▸ **Saved entries**:

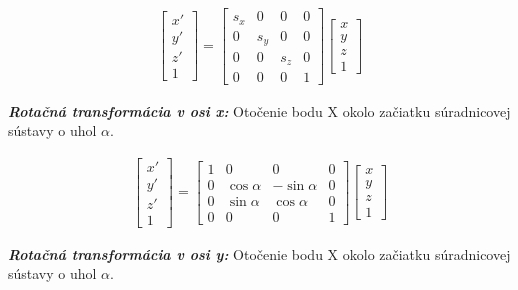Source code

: \begin{equation}
\label{eq_kalib_scale}
\begin{aligned}
\begin{bmatrix}
x' \\ y' \\ z' \\ 1 
\end{bmatrix}
=
\begin{bmatrix}
s_x & 0 & 0 & 0 \\
0 & s_y & 0 & 0 \\
0 & 0 & s_z & 0 \\
0 & 0 & 0 & 1 
\end{bmatrix}
\begin{bmatrix}
x \\ y \\ z \\ 1 
\end{bmatrix}
\end{aligned}
\end{equation}

\textbf{\textit{Rotačná transformácia v osi x:}}  Otočenie bodu X okolo začiatku súradnicovej sústavy o uhol $\alpha$.

\begin{equation}
\label{eq_kalib_rotat_x}
\begin{aligned}
\begin{bmatrix}
x' \\ y' \\ z' \\ 1 
\end{bmatrix}
=
\begin{bmatrix}
1 & 0 & 0 & 0 \\
0 & \cos\alpha & -\sin\alpha & 0 \\
0 & \sin\alpha & \cos\alpha & 0 \\
0 & 0 & 0 & 1 
\end{bmatrix}
\begin{bmatrix}
x \\ y \\ z \\ 1 
\end{bmatrix}
\end{aligned}
\end{equation}

\newpage
\textbf{\textit{Rotačná transformácia v osi y:}}  Otočenie bodu X okolo začiatku súradnicovej sústavy o uhol $\alpha$.

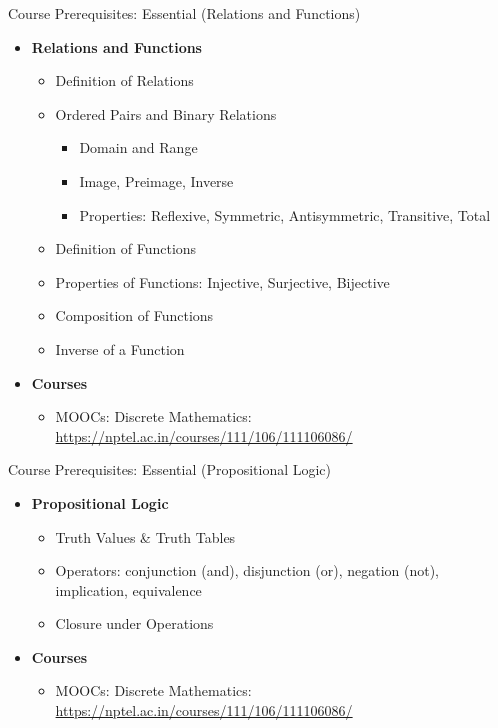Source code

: \documentclass[aspectratio=169, xcolor=dvipsnames]{beamer}
\begin{document}
\begin{frame}{Course Prerequisites: Essential (Relations and Functions)}
    \begin{itemize}[<+->]
        \item \textbf{Relations and Functions}
        \begin{itemize}
            \item Definition of Relations
            \item Ordered Pairs and Binary Relations
            \begin{itemize}
                \item[$\triangleright$] Domain and Range
                \item[$\triangleright$] Image, Preimage, Inverse
                \item[$\triangleright$] Properties: Reflexive, Symmetric, Antisymmetric, Transitive, Total
            \end{itemize}
            \item Definition of Functions
            \item Properties of Functions: Injective, Surjective, Bijective
            \item Composition of Functions
            \item Inverse of a Function
        \end{itemize}
        \item \textbf{Courses}
        \begin{itemize}
            \item[$\triangleright$] MOOCs: Discrete Mathematics: \\
            \url{https://nptel.ac.in/courses/111/106/111106086/}
        \end{itemize}
    \end{itemize}
\end{frame}

\begin{frame}{Course Prerequisites: Essential (Propositional Logic)}
    \begin{itemize}[<+->]
        \item \textbf{Propositional Logic}
        \begin{itemize}
            \item Truth Values \& Truth Tables
            \item Operators: conjunction (and), disjunction (or), negation (not), implication, equivalence
            \item Closure under Operations
        \end{itemize}
        \item \textbf{Courses}
        \begin{itemize}
            \item[$\triangleright$] MOOCs: Discrete Mathematics: \\
            \url{https://nptel.ac.in/courses/111/106/111106086/}
        \end{itemize}
    \end{itemize}
\end{frame}
\end{document}
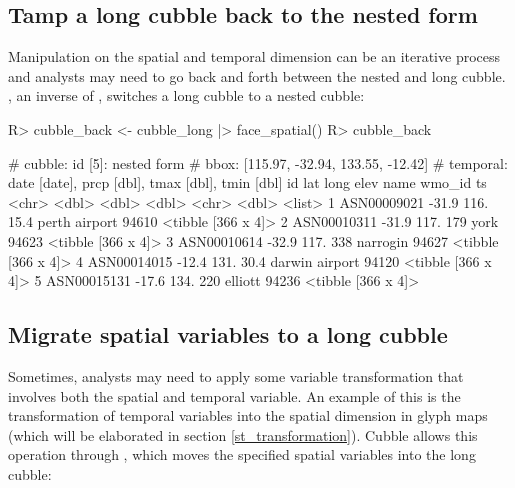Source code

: \documentclass[
]{jss}
\begin{document}
\hypertarget{tamp-a-long-cubble-back-to-the-nested-form}{%
\subsection{Tamp a long cubble back to the nested
form}\label{tamp-a-long-cubble-back-to-the-nested-form}}

Manipulation on the spatial and temporal dimension can be an iterative
process and analysts may need to go back and forth between the nested
and long cubble. , an inverse of , switches
a long cubble to a nested cubble:

\begin{CodeChunk}
\begin{CodeInput}
R> cubble_back <- cubble_long |> face_spatial()
R> cubble_back
\end{CodeInput}
\begin{CodeOutput}
# cubble:   id [5]: nested form
# bbox:     [115.97, -32.94, 133.55, -12.42]
# temporal: date [date], prcp [dbl], tmax [dbl], tmin [dbl]
  id            lat  long  elev name           wmo_id ts                
  <chr>       <dbl> <dbl> <dbl> <chr>           <dbl> <list>            
1 ASN00009021 -31.9  116.  15.4 perth airport   94610 <tibble [366 x 4]>
2 ASN00010311 -31.9  117. 179   york            94623 <tibble [366 x 4]>
3 ASN00010614 -32.9  117. 338   narrogin        94627 <tibble [366 x 4]>
4 ASN00014015 -12.4  131.  30.4 darwin airport  94120 <tibble [366 x 4]>
5 ASN00015131 -17.6  134. 220   elliott         94236 <tibble [366 x 4]>
\end{CodeOutput}
\end{CodeChunk}

\hypertarget{migrate-spatial-variables-to-a-long-cubble}{%
\subsection{Migrate spatial variables to a long
cubble}\label{migrate-spatial-variables-to-a-long-cubble}}

Sometimes, analysts may need to apply some variable transformation that
involves both the spatial and temporal variable. An example of this is
the transformation of temporal variables into the spatial dimension in
glyph maps (which will be elaborated in section
\ref{st_transformation}). Cubble allows this operation through
, which moves the specified spatial variables into the
long cubble:
\end{document}
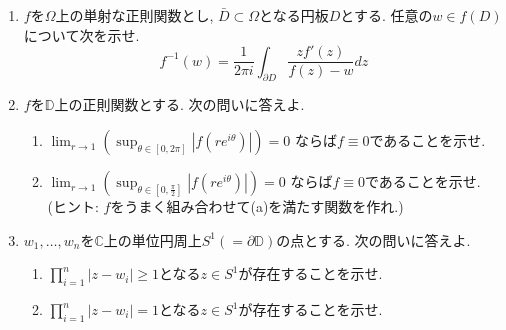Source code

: \documentclass[dvipdfmx,a4paper,11pt]{article}
\newcommand{\C}{\mathbb{C}}
\newcommand{\D}{\mathbb{D}}
\theoremstyle{definition}
\begin{document}
\begin{enumerate}[label=\textbf{問}6.\arabic*]
   \item $f$を$\Omega$上の単射な正則関数とし, $\bar{D} \subset \Omega$となる円板$D$とする. 
   任意の$w \in f(D)$について次を示せ. 
   $$
   f^{-1}(w) = \frac{1}{2 \pi i} \int_{\partial D} \frac{zf'(z)}{f(z) - w} dz
   $$
   
   \item $f$を$\D$上の正則関数とする. 次の問いに答えよ.
     \begin{enumerate}
\setlength{\parskip}{0cm} 
  \setlength{\itemsep}{0cm} 
  \item 
  $
  \lim_{r \to 1} 
  \left(\sup_{ \theta \in [0 , 2 \pi]} |f(r e^{i \theta})| \right) =0
  $
 ならば$f \equiv 0$であることを示せ.
\item     $
  \lim_{r \to 1} 
  \left(\sup_{ \theta \in [0 , \frac{\pi}{2}] } |f(r e^{i \theta})| \right) =0
  $
 ならば$f \equiv 0$であることを示せ. (ヒント: $f$をうまく組み合わせて(a)を満たす関数を作れ.)
        \end{enumerate}  
\item $w_1, \ldots, w_n$を$\C$上の単位円周上$S^1(=\partial \D)$の点とする. 
次の問いに答えよ.
  \begin{enumerate}
\setlength{\parskip}{0cm} 
  \setlength{\itemsep}{0cm} 
\item $\prod_{i=1}^{n} |z - w_i| \ge 1$となる$z \in S^1$が存在することを示せ. 
\item $\prod_{i=1}^{n} |z - w_i|=1$となる$z \in S^1$が存在することを示せ. 
     \end{enumerate}  
     

\end{enumerate}
\end{document}
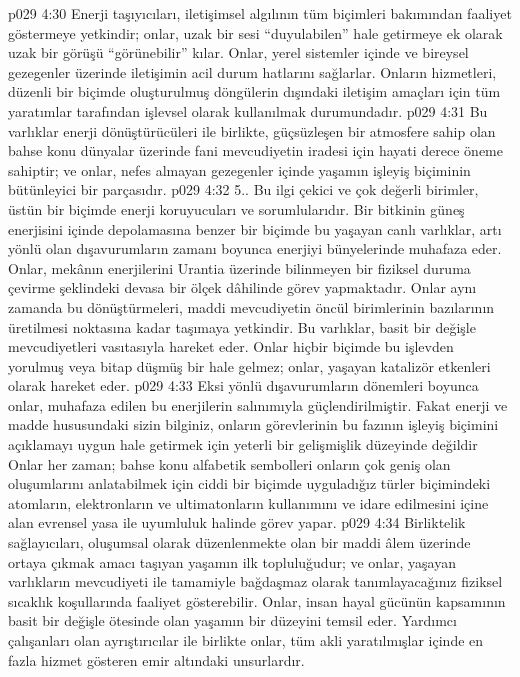 \vs p029 4:30 Enerji taşıyıcıları, iletişimsel algılının tüm biçimleri bakımından faaliyet göstermeye yetkindir; onlar, uzak bir sesi “duyulabilen” hale getirmeye ek olarak uzak bir görüşü “görünebilir” kılar. Onlar, yerel sistemler içinde ve bireysel gezegenler üzerinde iletişimin acil durum hatlarını sağlarlar. Onların hizmetleri, düzenli bir biçimde oluşturulmuş döngülerin dışındaki iletişim amaçları için tüm yaratımlar tarafından işlevsel olarak kullanılmak durumundadır.
\vs p029 4:31 Bu varlıklar enerji dönüştürücüleri ile birlikte, güçsüzleşen bir atmosfere sahip olan bahse konu dünyalar üzerinde fani mevcudiyetin iradesi için hayati derece öneme sahiptir; ve onlar, nefes almayan gezegenler içinde yaşamın işleyiş biçiminin bütünleyici bir parçasıdır.
\vs p029 4:32 5.\bibnobreakspace {}. Bu ilgi çekici ve çok değerli birimler, üstün bir biçimde enerji koruyucuları ve sorumlularıdır. Bir bitkinin güneş enerjisini içinde depolamasına benzer bir biçimde bu yaşayan canlı varlıklar, artı yönlü olan dışavurumların zamanı boyunca enerjiyi bünyelerinde muhafaza eder. Onlar, mekânın enerjilerini Urantia üzerinde bilinmeyen bir fiziksel duruma çevirme şeklindeki devasa bir ölçek dâhilinde görev yapmaktadır. Onlar aynı zamanda bu dönüştürmeleri, maddi mevcudiyetin öncül birimlerinin bazılarının üretilmesi noktasına kadar taşımaya yetkindir. Bu varlıklar, basit bir değişle mevcudiyetleri vasıtasıyla hareket eder. Onlar hiçbir biçimde bu işlevden yorulmuş veya bitap düşmüş bir hale gelmez; onlar, yaşayan katalizör etkenleri olarak hareket eder.
\vs p029 4:33 Eksi yönlü dışavurumların dönemleri boyunca onlar, muhafaza edilen bu enerjilerin salınımıyla güçlendirilmiştir. Fakat enerji ve madde hususundaki sizin bilginiz, onların görevlerinin bu fazının işleyiş biçimini açıklamayı uygun hale getirmek için yeterli bir gelişmişlik düzeyinde değildir Onlar her zaman; bahse konu alfabetik sembolleri onların çok geniş olan oluşumlarını anlatabilmek için ciddi bir biçimde uyguladığız türler biçimindeki atomların, elektronların ve ultimatonların kullanımını ve idare edilmesini içine alan evrensel yasa ile uyumluluk halinde görev yapar.
\vs p029 4:34 Birliktelik sağlayıcıları, oluşumsal olarak düzenlenmekte olan bir maddi âlem üzerinde ortaya çıkmak amacı taşıyan yaşamın ilk topluluğudur; ve onlar, yaşayan varlıkların mevcudiyeti ile tamamiyle bağdaşmaz olarak tanımlayacağınız fiziksel sıcaklık koşullarında faaliyet gösterebilir. Onlar, insan hayal gücünün kapsamının basit bir değişle ötesinde olan yaşamın bir düzeyini temsil eder. Yardımcı çalışanları olan ayrıştırıcılar ile birlikte onlar, tüm akli yaratılmışlar içinde en fazla hizmet gösteren emir altındaki unsurlardır.
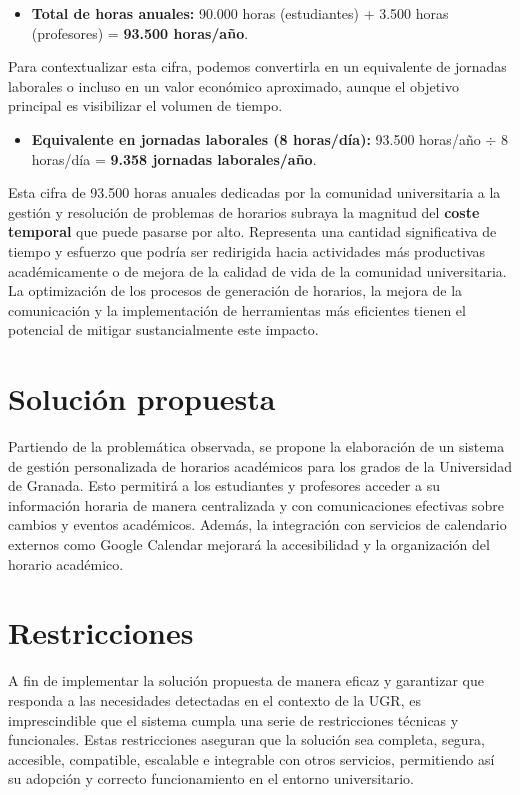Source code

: \begin{itemize}
    \item \textbf{Total de horas anuales:} 90.000 horas (estudiantes) + 3.500 horas (profesores) = \textbf{93.500 horas/año}.
\end{itemize}

Para contextualizar esta cifra, podemos convertirla en un equivalente de jornadas laborales o incluso en un valor económico aproximado, aunque el objetivo principal es visibilizar el volumen de tiempo.

\begin{itemize}
    \item \textbf{Equivalente en jornadas laborales (8 horas/día):} 93.500 horas/año $\div$ 8 horas/día = \textbf{9.358 jornadas laborales/año}.
\end{itemize}

Esta cifra de 93.500 horas anuales dedicadas por la comunidad universitaria a la gestión y resolución de problemas de horarios subraya la magnitud del \textbf{coste temporal} que puede pasarse por alto. Representa una cantidad significativa de tiempo y esfuerzo que podría ser redirigida hacia actividades más productivas académicamente o de mejora de la calidad de vida de la comunidad universitaria. La optimización de los procesos de generación de horarios, la mejora de la comunicación y la implementación de herramientas más eficientes tienen el potencial de mitigar sustancialmente este impacto.

\section{Solución propuesta}

Partiendo de la problemática observada, se propone la elaboración de un sistema de gestión personalizada de horarios académicos para los grados de la Universidad de Granada. 
Esto permitirá a los estudiantes y profesores acceder a su información horaria de manera centralizada y con comunicaciones efectivas sobre cambios y eventos académicos. Además, la integración con servicios de calendario externos como Google Calendar mejorará la accesibilidad y la organización del horario académico.

\section{Restricciones}

A fin de implementar la solución propuesta de manera eficaz y garantizar que responda a las necesidades detectadas en el contexto de la UGR, es imprescindible que el sistema cumpla una serie de restricciones técnicas y funcionales. Estas restricciones aseguran que la solución sea completa, segura, accesible, compatible, escalable e integrable con otros servicios, permitiendo así su adopción y correcto funcionamiento en el entorno universitario.

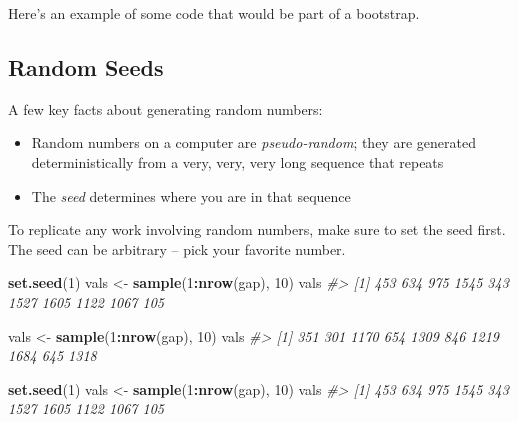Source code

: \documentclass[]{book}
\newenvironment{Shaded}{\begin{snugshade}}{\end{snugshade}}
\newcommand{\KeywordTok}[1]{\textcolor[rgb]{0.13,0.29,0.53}{\textbf{#1}}}
\newcommand{\DataTypeTok}[1]{\textcolor[rgb]{0.13,0.29,0.53}{#1}}
\newcommand{\DecValTok}[1]{\textcolor[rgb]{0.00,0.00,0.81}{#1}}
\newcommand{\StringTok}[1]{\textcolor[rgb]{0.31,0.60,0.02}{#1}}
\newcommand{\CommentTok}[1]{\textcolor[rgb]{0.56,0.35,0.01}{\textit{#1}}}
\newcommand{\OtherTok}[1]{\textcolor[rgb]{0.56,0.35,0.01}{#1}}
\newcommand{\OperatorTok}[1]{\textcolor[rgb]{0.81,0.36,0.00}{\textbf{#1}}}
\newcommand{\NormalTok}[1]{#1}
\providecommand{\tightlist}{%
  \setlength{\itemsep}{0pt}\setlength{\parskip}{0pt}}
\begin{document}
Here's an example of some code that would be part of a bootstrap.

\begin{Shaded}
\end{Shaded}

\subsection{Random Seeds}\label{random-seeds}

A few key facts about generating random numbers:

\begin{itemize}
\tightlist
\item
  Random numbers on a computer are \emph{pseudo-random}; they are
  generated deterministically from a very, very, very long sequence that
  repeats
\item
  The \emph{seed} determines where you are in that sequence
\end{itemize}

To replicate any work involving random numbers, make sure to set the
seed first. The seed can be arbitrary -- pick your favorite number.

\begin{Shaded}
\begin{Highlighting}[]
\KeywordTok{set.seed}\NormalTok{(}\DecValTok{1}\NormalTok{)}
\NormalTok{vals <-}\StringTok{ }\KeywordTok{sample}\NormalTok{(}\DecValTok{1}\OperatorTok{:}\KeywordTok{nrow}\NormalTok{(gap), }\DecValTok{10}\NormalTok{)}
\NormalTok{vals}
\CommentTok{#>  [1]  453  634  975 1545  343 1527 1605 1122 1067  105}

\NormalTok{vals <-}\StringTok{ }\KeywordTok{sample}\NormalTok{(}\DecValTok{1}\OperatorTok{:}\KeywordTok{nrow}\NormalTok{(gap), }\DecValTok{10}\NormalTok{)}
\NormalTok{vals}
\CommentTok{#>  [1]  351  301 1170  654 1309  846 1219 1684  645 1318}

\KeywordTok{set.seed}\NormalTok{(}\DecValTok{1}\NormalTok{)}
\NormalTok{vals <-}\StringTok{ }\KeywordTok{sample}\NormalTok{(}\DecValTok{1}\OperatorTok{:}\KeywordTok{nrow}\NormalTok{(gap), }\DecValTok{10}\NormalTok{)}
\NormalTok{vals}
\CommentTok{#>  [1]  453  634  975 1545  343 1527 1605 1122 1067  105}
\end{Highlighting}
\end{Shaded}
\end{document}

▸ **Your task**:
Copy, word for word, the line that contains "846 1219 1684" and every line after it through the end of the records, and nothing else.

▸ **Response**:
\CommentTok{#>  [1]  351  301 1170  654 1309  846 1219 1684  645 1318}

\KeywordTok{set.seed}\NormalTok{(}\DecValTok{1}\NormalTok{)}
\NormalTok{vals <-}\StringTok{ }\KeywordTok{sample}\NormalTok{(}\DecValTok{1}\OperatorTok{:}\KeywordTok{nrow}\NormalTok{(gap), }\DecValTok{10}\NormalTok{)}
\NormalTok{vals}
\CommentTok{#>  [1]  453  634  975 1545  343 1527 1605 1122 1067  105}
\end{Highlighting}
\end{Shaded}
\end{document}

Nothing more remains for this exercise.